Problem to work on - The task calls for each line of the records below in which the word "ending" appears.
(Data to examine Opens)
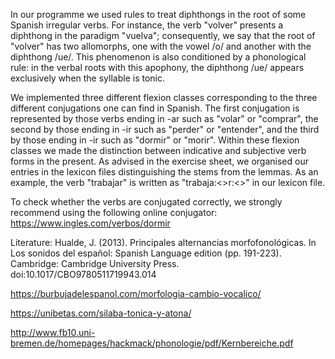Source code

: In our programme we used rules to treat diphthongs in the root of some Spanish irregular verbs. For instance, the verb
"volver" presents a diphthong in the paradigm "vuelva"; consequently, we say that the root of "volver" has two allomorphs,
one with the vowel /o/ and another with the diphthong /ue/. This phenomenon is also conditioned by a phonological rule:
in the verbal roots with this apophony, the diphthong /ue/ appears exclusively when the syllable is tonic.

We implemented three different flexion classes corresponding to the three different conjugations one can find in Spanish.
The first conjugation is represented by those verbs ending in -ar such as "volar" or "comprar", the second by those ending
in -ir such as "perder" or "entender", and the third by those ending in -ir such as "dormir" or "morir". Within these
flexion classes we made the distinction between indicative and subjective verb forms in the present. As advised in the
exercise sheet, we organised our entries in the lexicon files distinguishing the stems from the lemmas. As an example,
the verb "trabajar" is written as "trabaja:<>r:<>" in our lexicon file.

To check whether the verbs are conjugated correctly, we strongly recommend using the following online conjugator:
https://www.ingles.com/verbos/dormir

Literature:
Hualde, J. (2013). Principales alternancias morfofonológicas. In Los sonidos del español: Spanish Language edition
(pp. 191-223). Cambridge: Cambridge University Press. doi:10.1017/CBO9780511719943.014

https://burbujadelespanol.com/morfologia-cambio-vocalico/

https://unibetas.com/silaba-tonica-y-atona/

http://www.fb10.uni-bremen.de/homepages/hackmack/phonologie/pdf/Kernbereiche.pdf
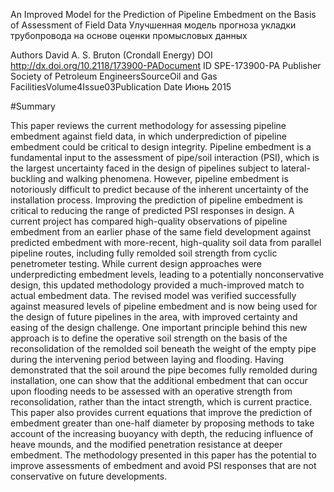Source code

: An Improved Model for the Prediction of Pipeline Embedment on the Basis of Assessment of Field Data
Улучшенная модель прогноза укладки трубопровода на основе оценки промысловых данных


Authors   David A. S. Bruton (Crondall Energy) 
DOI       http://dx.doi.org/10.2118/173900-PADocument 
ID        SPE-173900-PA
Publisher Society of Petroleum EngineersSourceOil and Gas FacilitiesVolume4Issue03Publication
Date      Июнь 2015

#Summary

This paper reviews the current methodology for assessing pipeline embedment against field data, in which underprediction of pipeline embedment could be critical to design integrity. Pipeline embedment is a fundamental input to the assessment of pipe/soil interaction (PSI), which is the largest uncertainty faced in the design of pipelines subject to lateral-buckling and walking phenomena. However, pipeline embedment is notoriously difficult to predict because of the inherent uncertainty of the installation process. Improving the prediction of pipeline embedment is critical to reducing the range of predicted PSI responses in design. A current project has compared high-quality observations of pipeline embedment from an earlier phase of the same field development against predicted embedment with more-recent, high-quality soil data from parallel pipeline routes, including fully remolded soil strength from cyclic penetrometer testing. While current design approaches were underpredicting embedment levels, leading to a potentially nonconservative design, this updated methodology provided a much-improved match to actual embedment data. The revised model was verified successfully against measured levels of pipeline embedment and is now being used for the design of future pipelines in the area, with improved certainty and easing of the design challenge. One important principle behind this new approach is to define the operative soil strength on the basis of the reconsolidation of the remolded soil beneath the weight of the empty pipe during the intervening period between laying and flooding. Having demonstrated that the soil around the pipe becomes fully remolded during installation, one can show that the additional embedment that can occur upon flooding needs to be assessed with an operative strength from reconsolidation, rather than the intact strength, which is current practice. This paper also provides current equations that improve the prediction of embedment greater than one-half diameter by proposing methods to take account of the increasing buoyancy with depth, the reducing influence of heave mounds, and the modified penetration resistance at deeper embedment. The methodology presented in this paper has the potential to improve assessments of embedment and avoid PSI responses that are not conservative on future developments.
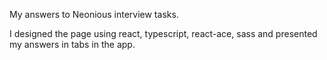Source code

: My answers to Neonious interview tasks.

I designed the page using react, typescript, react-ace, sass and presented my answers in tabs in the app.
(Data to examine Closes)
Result for this task -
The first conjugation is represented by those verbs ending in -ar such as "volar" or "comprar", the second by those ending
in -ir such as "perder" or "entender", and the third by those ending in -ir such as "dormir" or "morir". Within these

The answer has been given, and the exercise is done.